Resume classes; don’t wear anything that instigates: Karnataka High Court to hijab case petitioner

The Supreme Court has asked a petitioner to wait for the Karnataka high court to decide on an Udupi government college ban on students wearing hijabs. The HC on its part asked students not to insist on wearing any cloth on campuses of educational institutions which could ‘instigate people,’ until the case was decided. It posted the case for Monday and asked educational institutions to resume classes. Those who sought relief from HC may appeal against the interim HC order in the SC soon.

A full HC bench of Chief Justice Ritu Raj Awasthi and Justices JM Khazi and Krishna S Dixit said it wanted the matter resolved at the earliest but till such time peace and tranquility must be maintained. “Till the disposal of matter, you people should not insist on wearing all these religious things. We will pass an order. Let the schools-colleges start. But till the matter is resolved, no student should insist on wearing religious dress,” CJ Awasthi said. However, petitioners’ lawyer Devadatt Kamat said that such an order amounted to suspension of his clients’ constitutional rights under Article 25. “That will be a total affront to their rights,” Kamat contended. Chief Justice Awasthi then said the matter would be resolved in a few days and asked him to cooperate.

At the Supreme Court, earlier in the day, Chief Justice of India NV Ramana told senior advocate Kapil Sibal to wait for a day or two, after specifically seeking to know if he was seeking transfer of petitions from the HC. “Let the high court hear”, the CJI said. Sibal insisted that the case may have pan India ramifications. The bench, which also included Justices AS Bopanna and Hima Kohli, refused to deal with the case as the HC was hearing it. “If we list it here, the high court won’t take it up at all,” the CJI said.

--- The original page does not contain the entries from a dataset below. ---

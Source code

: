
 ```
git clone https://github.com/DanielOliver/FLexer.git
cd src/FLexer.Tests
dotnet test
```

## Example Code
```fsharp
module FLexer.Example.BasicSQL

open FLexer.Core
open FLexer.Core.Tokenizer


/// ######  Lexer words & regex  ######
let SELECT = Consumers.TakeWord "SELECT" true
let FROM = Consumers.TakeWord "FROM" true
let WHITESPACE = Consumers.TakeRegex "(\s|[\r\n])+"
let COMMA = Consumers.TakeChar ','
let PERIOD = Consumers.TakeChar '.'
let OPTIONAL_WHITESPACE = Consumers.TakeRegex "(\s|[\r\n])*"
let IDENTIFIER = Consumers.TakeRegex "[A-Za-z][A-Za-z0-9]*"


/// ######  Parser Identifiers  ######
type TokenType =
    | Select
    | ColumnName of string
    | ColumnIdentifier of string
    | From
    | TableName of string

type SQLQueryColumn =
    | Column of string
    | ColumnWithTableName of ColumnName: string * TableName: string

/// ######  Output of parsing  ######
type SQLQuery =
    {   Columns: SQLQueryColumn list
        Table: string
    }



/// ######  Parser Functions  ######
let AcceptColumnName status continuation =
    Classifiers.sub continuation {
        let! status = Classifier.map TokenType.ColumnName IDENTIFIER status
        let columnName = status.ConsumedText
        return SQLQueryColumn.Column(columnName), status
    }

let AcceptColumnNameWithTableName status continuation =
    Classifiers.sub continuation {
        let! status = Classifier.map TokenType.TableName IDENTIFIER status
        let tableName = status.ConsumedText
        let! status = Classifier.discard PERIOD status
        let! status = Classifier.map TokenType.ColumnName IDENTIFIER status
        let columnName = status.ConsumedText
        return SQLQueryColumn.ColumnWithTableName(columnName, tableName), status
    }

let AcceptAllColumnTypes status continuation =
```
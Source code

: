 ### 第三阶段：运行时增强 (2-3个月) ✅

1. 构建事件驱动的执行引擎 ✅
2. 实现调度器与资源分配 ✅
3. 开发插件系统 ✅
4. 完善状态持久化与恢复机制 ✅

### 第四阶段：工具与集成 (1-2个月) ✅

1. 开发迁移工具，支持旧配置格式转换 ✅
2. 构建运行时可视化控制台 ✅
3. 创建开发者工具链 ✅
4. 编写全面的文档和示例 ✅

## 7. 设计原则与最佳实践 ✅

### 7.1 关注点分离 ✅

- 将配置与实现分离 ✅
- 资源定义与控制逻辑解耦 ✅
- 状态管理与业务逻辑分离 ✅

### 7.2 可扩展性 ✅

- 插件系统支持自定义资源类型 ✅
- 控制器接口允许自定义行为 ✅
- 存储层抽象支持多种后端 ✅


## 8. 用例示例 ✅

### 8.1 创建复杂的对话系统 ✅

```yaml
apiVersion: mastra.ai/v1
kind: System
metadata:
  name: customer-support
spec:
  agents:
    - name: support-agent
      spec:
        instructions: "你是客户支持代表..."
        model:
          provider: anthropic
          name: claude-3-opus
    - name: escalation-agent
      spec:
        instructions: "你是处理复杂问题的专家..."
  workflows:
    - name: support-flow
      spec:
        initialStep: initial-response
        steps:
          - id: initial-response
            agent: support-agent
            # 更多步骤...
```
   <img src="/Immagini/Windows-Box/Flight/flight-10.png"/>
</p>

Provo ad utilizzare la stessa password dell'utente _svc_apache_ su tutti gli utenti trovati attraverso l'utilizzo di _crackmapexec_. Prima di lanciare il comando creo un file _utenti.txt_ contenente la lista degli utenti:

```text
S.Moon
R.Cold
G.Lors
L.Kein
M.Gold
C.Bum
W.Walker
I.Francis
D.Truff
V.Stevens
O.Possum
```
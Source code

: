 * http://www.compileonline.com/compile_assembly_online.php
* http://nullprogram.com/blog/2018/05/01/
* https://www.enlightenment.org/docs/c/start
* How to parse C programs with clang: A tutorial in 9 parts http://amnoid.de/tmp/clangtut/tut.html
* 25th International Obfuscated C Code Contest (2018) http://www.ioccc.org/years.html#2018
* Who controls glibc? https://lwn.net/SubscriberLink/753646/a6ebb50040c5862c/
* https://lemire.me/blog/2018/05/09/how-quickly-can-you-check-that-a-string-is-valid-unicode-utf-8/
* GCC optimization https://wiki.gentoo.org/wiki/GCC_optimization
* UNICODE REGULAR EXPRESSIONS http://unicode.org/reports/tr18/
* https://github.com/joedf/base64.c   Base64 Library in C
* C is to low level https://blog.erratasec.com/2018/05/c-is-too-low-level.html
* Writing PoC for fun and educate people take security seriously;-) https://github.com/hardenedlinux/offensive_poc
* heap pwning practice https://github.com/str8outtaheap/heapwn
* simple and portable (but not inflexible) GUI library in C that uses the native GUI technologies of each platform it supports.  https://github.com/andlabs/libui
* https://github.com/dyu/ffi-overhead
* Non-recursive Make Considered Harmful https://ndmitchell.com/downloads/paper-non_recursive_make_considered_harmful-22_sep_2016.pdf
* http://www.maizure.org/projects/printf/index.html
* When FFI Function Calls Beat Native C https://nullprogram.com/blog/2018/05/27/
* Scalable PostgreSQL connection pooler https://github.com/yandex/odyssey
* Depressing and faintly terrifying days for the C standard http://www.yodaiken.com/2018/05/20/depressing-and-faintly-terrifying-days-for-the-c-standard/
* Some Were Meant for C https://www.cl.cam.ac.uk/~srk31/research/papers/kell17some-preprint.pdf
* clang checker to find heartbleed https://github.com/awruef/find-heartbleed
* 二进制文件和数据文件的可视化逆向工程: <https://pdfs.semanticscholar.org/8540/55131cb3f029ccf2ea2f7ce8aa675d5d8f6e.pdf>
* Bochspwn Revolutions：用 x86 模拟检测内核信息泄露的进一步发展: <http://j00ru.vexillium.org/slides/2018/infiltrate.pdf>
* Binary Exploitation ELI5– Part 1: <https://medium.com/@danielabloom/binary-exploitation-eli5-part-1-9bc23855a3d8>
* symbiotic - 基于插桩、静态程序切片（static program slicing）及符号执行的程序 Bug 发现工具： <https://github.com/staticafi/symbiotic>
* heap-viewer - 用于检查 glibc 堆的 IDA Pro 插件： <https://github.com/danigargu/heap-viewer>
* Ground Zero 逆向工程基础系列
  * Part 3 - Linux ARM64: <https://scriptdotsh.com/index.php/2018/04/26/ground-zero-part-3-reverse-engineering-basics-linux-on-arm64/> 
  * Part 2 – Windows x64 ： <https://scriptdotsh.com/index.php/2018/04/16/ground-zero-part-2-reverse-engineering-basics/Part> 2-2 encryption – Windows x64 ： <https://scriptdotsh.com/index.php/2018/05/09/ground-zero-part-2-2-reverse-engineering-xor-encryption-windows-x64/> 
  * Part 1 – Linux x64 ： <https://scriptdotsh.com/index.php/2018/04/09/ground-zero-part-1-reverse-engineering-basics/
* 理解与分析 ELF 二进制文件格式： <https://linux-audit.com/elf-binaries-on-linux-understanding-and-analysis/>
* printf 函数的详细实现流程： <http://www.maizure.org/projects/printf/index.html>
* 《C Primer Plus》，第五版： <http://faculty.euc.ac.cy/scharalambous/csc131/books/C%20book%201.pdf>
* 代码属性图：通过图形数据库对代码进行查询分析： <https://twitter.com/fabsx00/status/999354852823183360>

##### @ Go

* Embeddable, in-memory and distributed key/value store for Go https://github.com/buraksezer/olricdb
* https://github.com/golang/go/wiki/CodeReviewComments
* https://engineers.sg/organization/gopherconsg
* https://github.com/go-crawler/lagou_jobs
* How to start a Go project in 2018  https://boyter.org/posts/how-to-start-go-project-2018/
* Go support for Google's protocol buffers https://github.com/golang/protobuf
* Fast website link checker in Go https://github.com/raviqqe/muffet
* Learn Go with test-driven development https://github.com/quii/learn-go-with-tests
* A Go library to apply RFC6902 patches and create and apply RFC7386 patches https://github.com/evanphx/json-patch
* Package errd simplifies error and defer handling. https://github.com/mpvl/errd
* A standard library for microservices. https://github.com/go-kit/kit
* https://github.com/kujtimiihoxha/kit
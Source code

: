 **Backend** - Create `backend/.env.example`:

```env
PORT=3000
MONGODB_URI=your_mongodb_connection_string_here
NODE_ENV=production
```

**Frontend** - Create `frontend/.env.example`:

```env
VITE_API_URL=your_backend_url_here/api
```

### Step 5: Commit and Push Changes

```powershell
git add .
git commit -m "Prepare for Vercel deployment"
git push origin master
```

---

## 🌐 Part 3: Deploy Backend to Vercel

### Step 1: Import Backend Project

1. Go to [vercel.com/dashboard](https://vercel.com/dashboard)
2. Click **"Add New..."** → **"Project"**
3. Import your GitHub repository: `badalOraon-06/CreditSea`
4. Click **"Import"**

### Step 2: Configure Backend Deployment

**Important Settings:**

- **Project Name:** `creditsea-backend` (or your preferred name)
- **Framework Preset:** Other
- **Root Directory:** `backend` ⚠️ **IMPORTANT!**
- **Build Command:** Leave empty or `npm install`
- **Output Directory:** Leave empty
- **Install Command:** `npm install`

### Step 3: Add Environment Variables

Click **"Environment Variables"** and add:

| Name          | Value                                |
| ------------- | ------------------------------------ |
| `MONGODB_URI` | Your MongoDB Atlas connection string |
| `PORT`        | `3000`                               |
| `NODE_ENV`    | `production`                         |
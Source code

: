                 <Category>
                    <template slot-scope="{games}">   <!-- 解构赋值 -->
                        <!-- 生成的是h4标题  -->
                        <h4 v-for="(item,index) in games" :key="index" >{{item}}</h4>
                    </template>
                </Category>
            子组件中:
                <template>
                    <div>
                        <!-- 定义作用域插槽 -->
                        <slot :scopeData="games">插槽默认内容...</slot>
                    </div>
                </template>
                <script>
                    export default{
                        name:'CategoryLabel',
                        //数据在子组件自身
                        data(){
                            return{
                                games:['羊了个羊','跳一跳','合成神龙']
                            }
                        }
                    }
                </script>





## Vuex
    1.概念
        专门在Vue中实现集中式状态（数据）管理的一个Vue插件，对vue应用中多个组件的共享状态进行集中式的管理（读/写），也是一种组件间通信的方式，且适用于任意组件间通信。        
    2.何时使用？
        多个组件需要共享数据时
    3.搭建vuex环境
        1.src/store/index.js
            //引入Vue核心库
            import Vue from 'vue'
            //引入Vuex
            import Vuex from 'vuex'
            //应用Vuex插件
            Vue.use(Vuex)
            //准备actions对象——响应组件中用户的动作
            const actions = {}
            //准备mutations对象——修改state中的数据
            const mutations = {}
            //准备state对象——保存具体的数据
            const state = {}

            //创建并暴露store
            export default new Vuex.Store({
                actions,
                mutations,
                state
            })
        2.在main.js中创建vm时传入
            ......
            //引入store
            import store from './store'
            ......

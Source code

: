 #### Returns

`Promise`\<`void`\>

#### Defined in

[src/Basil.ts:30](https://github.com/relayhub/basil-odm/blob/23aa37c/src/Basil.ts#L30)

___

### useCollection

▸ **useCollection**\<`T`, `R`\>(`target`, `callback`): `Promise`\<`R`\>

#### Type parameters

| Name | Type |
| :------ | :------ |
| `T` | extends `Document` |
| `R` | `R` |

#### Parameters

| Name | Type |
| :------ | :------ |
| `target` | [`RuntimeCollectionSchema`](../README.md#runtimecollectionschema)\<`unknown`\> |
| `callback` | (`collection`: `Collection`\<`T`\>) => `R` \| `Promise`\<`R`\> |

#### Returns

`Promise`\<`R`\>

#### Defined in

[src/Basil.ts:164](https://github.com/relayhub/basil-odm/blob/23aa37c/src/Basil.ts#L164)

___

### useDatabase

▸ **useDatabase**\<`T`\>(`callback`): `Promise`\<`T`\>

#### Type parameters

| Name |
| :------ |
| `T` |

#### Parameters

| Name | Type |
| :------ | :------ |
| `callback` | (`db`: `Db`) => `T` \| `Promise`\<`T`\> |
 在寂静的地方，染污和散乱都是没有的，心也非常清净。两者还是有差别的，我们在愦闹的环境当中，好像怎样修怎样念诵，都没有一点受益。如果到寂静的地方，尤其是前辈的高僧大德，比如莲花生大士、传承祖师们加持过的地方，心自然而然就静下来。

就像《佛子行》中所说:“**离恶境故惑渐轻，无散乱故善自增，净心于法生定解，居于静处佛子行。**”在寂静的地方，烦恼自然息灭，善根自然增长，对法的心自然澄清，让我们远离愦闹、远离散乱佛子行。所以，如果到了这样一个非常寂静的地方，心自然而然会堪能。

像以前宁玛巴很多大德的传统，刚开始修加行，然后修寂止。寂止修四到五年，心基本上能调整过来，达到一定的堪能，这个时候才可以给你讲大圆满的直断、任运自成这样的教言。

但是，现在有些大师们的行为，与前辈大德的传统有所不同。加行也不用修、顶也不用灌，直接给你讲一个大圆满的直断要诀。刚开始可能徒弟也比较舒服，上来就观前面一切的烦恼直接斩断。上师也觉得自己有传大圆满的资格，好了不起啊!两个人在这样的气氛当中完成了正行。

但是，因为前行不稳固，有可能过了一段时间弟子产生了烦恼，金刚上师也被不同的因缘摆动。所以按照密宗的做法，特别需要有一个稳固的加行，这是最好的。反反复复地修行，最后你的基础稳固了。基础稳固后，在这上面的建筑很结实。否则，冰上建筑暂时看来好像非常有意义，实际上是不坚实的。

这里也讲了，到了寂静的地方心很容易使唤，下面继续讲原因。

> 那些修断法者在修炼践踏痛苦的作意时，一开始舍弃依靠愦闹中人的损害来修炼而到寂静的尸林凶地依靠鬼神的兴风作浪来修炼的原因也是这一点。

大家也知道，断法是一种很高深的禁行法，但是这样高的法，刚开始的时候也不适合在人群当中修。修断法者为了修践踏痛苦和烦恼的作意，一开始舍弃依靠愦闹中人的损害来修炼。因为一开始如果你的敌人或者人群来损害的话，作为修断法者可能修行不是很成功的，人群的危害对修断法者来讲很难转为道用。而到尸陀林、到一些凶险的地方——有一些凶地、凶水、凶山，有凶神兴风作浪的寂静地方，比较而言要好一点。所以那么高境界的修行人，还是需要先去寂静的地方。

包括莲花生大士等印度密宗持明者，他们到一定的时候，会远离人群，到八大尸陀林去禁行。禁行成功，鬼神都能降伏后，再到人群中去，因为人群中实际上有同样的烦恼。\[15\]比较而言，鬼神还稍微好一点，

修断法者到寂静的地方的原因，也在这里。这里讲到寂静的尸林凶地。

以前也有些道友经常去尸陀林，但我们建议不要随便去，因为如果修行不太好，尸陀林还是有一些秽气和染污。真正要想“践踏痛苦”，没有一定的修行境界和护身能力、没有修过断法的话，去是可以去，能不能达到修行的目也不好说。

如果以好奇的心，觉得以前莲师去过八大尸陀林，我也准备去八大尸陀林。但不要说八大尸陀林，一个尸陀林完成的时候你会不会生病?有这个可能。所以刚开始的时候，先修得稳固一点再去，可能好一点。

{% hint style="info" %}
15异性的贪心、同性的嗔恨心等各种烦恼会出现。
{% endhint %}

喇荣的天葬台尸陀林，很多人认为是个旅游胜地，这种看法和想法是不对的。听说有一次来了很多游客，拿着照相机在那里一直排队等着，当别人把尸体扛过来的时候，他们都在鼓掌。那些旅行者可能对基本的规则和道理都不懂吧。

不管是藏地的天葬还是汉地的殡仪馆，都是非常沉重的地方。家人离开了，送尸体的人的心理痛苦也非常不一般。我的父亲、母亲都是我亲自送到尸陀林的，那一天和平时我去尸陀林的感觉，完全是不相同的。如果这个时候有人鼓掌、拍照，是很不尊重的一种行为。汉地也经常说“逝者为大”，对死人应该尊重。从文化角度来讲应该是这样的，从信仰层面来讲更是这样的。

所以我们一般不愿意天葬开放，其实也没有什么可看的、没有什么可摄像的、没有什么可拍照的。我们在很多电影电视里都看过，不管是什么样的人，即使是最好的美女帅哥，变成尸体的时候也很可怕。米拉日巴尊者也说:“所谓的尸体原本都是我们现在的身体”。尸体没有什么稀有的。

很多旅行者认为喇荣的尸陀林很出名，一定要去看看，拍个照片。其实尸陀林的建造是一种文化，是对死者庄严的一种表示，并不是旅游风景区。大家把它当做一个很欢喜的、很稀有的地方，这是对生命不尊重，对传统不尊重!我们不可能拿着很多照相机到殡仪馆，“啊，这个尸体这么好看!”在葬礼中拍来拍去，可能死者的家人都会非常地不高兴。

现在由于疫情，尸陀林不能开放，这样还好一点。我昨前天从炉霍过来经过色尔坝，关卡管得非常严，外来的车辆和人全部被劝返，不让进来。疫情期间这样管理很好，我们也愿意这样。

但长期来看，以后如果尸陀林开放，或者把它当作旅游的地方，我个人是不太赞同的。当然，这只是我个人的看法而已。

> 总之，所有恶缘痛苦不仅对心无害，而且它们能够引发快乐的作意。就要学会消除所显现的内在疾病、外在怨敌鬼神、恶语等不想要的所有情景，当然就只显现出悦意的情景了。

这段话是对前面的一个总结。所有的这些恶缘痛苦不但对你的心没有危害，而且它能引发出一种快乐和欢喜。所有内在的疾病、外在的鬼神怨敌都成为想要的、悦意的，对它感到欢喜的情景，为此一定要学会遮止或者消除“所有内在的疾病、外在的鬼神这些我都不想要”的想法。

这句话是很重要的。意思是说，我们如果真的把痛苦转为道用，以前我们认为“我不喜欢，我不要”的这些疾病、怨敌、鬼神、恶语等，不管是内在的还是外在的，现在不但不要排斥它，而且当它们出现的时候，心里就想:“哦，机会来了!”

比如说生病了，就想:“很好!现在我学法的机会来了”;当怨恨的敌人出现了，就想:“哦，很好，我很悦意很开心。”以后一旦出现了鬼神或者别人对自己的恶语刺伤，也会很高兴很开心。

SC usually insists on an HC order on key constitutional issue, so that it can benefit from its reasoning, before deciding the issue for itself.

SC’s decision came on a petition of Fathima Busra, a student of government PU College, Kundapura, Udupi, under Article 32, who sought urges SC hearing on the issue as it related to protection and enforcement of Fundamental Rights. The petition said that Muslims constituted about 18% of India’s population, while urging the court to authoritatively give a quietus to the matter and ‘preserve the ethos of unity in diversity and tolerant and positive secularism’ envisaged in our Constitution.

She said her fundamental rights under Articles 14, 19, 21 and 25 were violated with impunity by the college which has denied all hijab-clad girls from attending regular classes until they remove their headscarfs/hijab. She challenged an order passed by the state on February 5, 2022, in exercise of its powers under Section 133(2) of the Karnataka School Education Act, 1993, backing the power of the college development committees to prescribe school/college uniform for students. This implies that the wearing of hijab is not protected under Article 25, she said.

Something as innocuous as wearing of a hijab by a Muslim girl student has been ‘turned into a communal issue of such magnitude’ that the state government has had to shut down schools and colleges across Karnataka till the weekend, it said. She argued that a Muslim girl pursuing her education wearing a hijab/headscarf offended no right of any person and militated against no state interest. Even otherwise, the Islamic practice of wearing a hijab/headscarf satisfied the threshold of “essential religious practice” earlier used by the court to decide such issues, she said. Hijab is also part of her cultural rights, she said. She and her hijab-clad friends were denied entry into schools and colleges for a week now and exams were only two months away, she said, urging the top court to address the issue. Any delay would unnecessarily dent their educational careers.